MOSCOW - Prime Minister Vladimir Putin, who is likely to win a third presidential term tomorrow, said in an interview released yesterday that he might run for president for a fourth time in 2018, which would lengthen his term as Russia’s paramount leader to 24 years.
“It would be normal, if things are going well, and people want it,’’ Putin said in an interview with the editors of six foreign newspapers. “And if people don’t want it and things aren’t going well, and a person clings to his chair and doesn’t want to give it away, and if, on top of that, he violates the law - that would not be normal.’’
“But I don’t know whether I want to remain for more than 20 years,’’ he continued, according to an official transcript of the meeting. “I have not yet made this decision for myself.’’
During the interview, Putin forcefully defended Russia’s position in the Syrian conflict but distanced himself somewhat from the government of President Bashar Assad, refusing to answer the question of whether Assad can survive as a leader.
State-controlled television gave heavy coverage to the three-hour interview, broadcasting video of Putin parrying questions from “the most authoritative foreign editorial offices.’’ After the interview ended, Putin brought the journalists with him to an ice rink to watch him play hockey. The editors were from Britain, Canada, France, Italy, Germany, and Japan; no US publication was represented.
He discussed relations with the United States at length, however, saying the “reset’’ had yielded agreements on reducing stockpiles of strategic missiles, and Russia’s accession to the World Trade Organization, but had done “practically nothing’’ to allay Russia’s complaints about a planned US missile defense system.
Russia has long feared the system would compromise its nuclear deterrent, and Putin complained that under President George W. Bush, the United States proposed and then backed out of a deal that would have allowed Russian experts to monitor the system’s radars, to ensure they were oriented toward Iran and not Russia.

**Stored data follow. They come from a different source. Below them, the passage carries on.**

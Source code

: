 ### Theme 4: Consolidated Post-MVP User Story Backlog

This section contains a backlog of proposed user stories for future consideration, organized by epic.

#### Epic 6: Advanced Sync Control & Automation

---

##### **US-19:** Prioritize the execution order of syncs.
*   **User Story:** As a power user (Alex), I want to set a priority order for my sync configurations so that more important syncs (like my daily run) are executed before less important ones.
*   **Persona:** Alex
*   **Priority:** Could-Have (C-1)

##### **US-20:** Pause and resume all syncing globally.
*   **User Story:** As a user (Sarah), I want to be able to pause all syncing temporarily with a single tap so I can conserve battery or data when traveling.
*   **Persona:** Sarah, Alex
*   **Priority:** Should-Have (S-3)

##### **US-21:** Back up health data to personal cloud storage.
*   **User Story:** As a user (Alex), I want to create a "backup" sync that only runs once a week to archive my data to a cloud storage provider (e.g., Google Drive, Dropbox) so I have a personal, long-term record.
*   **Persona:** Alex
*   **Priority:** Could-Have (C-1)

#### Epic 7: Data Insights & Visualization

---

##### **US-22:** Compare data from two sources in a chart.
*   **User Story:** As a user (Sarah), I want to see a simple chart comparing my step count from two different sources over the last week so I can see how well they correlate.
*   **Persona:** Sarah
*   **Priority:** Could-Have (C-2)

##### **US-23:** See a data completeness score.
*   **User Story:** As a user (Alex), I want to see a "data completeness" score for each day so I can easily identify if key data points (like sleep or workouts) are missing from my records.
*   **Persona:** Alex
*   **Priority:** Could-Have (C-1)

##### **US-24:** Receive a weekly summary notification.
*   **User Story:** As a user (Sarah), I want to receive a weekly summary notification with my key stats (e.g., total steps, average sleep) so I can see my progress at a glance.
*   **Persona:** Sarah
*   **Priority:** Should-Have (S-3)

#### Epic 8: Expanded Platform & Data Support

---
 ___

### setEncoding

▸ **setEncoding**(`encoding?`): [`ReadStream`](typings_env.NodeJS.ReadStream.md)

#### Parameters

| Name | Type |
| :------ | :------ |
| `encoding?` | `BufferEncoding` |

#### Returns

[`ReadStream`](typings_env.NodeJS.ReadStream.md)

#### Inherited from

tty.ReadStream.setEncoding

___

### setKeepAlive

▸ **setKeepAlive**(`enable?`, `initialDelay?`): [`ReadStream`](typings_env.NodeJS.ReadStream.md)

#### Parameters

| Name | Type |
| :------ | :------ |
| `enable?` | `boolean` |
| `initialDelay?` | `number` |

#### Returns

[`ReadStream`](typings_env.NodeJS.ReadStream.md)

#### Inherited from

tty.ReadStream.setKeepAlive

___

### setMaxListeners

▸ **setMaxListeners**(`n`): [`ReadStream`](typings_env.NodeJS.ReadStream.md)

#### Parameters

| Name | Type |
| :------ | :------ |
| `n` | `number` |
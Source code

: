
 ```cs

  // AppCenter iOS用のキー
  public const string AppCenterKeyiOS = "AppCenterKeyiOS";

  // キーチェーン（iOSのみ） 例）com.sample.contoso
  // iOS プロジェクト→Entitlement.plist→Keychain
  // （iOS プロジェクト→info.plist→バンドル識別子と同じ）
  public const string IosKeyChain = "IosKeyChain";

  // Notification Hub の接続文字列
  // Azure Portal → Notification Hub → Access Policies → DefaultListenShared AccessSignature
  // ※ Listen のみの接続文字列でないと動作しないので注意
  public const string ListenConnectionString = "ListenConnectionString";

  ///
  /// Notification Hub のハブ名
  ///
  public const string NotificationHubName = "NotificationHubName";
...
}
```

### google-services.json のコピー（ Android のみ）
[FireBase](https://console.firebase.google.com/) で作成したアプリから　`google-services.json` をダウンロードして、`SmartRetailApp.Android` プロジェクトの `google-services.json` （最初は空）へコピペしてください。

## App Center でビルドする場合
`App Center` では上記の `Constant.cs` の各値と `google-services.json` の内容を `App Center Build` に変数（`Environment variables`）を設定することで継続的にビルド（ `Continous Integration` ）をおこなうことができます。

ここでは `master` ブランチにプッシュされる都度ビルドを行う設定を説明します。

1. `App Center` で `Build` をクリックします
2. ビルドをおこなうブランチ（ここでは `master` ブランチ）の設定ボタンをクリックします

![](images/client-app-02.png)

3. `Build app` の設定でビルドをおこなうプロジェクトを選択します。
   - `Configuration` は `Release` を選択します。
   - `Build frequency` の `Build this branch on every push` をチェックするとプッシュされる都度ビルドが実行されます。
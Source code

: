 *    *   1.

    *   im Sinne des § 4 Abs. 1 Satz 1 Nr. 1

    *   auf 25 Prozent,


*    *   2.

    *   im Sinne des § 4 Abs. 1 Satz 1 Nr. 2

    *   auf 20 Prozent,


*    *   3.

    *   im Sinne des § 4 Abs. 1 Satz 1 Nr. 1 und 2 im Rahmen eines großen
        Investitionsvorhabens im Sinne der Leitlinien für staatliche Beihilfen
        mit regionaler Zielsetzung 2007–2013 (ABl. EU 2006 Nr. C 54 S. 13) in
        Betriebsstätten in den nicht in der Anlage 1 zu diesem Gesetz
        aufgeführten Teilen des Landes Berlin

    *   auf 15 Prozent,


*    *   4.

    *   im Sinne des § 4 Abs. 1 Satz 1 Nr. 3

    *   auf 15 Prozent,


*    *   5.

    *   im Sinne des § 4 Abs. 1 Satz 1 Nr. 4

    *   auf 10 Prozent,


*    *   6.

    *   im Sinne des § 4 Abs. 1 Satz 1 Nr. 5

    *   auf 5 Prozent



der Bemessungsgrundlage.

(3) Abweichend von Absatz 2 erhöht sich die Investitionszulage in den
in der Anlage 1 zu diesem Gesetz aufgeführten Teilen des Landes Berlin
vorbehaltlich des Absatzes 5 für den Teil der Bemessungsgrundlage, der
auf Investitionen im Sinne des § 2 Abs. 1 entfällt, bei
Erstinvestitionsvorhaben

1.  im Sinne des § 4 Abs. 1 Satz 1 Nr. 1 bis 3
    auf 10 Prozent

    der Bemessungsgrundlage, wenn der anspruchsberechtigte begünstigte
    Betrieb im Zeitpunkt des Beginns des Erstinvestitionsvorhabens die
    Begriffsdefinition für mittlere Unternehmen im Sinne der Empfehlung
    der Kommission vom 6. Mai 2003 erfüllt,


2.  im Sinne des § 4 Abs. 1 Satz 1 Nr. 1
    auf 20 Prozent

“As soon as one side comes under the illusion that it is invulnerable to a strike from the other side, there immediately arise both a number of conflicts and aggression,’’ Putin said. “Not because America is by definition an aggressive country, but because it is a fact of life. There is no way around it. And this worries us.’’
Putin came across as confident that he would not face destabilizing dissent after tomorrow’s election, despite a series of antigovernment protests that snowballed after parliamentary polls in December. He said the government had no plans to crack down on demonstrators, and that “on the contrary, [President Dmitry] Medvedev has just introduced an entire package of laws to Parliament which would liberalize our political system.’’
Near the end of the interview, Putin addressed one of the mysteries of Russian political life: his wife, Lyudmila, has virtually disappeared from public view, and there is little record of his two adult daughters. Lyudmila Putin was last seen in October 2010, when a census-taker visited the prime minister’s residence. Vladimir Putin allowed that his wife may not carry out the public duties of a first lady if he wins a third presidential term.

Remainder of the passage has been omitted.